Ron's organization does things a little differently. Many of their clients are running for office, so they can rent access to political party and affiliated group databases -- information that has given Democrats a considerable edge in the past couple of elections.
"Since campaigns are already paying for access to these databases with phone numbers of all their voters, they usually just send us the numbers they have already paid for, rather than pay for a company to provide us with random numbers, as was common in the past," Ron says.
"This guy threatened the last two pollsters with Saw torture. But we feel the third time's the charm."
It's a damn disgrace, those cheap politicians running mom-and-pop random number generators out of business. Be sure to tell them what you think about it when they don't call you.
Politicians Don't Want Your Opinion -- They Want To Sell You Theirs
Greg does occasionally get valuable political insight. He's found out about a few surprise protests, and once got the tipoff that a historically all-Republican neighborhood was suddenly voting Democrat. That's the kind of scuttlebutt political strategists salivate over, but for Greg, it's good water cooler conversation, and that's about it. There's no comments section in the survey form he fills out, let alone a field for "breaking news you can use" to be passed up the chain to candidates and party leaders.
"I expected there to be more policy research, and I don't do much of that," Ron says. Instead, it's more a matter of message testing. "It's more 'How do we convince people to agree with the policy we've already decided to push?' rather than politicians trying to figure out what the policy should be. We're checking the wording."
"OK, 'feminazi cuck terrorist' didn't work. Let's try 'insider.'"
Of course, that's assuming you can get people to respond to your questions at all.
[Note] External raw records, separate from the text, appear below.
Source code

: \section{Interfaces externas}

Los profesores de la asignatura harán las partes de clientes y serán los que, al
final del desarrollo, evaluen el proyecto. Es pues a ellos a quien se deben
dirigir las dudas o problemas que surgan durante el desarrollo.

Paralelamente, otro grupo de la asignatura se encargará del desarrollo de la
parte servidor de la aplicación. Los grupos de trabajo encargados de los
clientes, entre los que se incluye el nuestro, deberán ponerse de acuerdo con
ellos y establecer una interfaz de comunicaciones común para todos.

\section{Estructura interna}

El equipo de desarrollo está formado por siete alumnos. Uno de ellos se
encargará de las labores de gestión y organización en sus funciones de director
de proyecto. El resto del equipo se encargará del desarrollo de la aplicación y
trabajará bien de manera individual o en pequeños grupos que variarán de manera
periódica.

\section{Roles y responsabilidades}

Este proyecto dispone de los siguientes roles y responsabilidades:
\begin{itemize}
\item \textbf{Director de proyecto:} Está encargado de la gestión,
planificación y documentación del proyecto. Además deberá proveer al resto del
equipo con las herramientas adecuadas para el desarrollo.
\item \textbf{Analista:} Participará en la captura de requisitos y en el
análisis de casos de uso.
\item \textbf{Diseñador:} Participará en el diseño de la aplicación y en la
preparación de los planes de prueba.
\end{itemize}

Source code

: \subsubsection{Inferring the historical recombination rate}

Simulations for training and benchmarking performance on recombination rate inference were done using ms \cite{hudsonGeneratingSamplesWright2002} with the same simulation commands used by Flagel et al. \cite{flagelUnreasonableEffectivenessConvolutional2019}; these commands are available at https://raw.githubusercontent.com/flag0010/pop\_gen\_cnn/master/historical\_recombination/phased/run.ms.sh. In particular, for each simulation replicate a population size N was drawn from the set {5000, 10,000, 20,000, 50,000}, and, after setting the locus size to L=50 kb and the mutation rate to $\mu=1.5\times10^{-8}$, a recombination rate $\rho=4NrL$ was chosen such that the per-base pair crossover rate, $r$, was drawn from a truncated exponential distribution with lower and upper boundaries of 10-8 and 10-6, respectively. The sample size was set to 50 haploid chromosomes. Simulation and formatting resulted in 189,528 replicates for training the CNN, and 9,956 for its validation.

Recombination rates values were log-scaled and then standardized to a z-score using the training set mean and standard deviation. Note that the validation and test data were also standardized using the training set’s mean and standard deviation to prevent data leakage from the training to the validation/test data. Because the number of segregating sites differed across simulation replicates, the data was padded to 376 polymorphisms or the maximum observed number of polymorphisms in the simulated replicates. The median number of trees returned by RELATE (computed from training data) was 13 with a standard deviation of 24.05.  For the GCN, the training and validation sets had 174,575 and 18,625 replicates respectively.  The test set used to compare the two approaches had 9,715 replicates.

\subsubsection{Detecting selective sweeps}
Greg says it's easiest around the primaries, when his research group enjoys a response rate of around 13 percent. In general, it hovers between 7 and 9 percent. And you have to be very careful to even get that low level of interaction. Greg has been instructed to never use the words "poll" or "Obama." Instead, he says "survey" or "president."
Because for some, the only way they can talk civilly about President Obama is if they're never reminded that Obama is president.
If it helps, we have a few more suggestions. Instead of "politics," say "interstate death battle." Instead of "voters," say "sexy beasts." And instead of "hello," say "ARE YOU READY TO RUMBLE?!"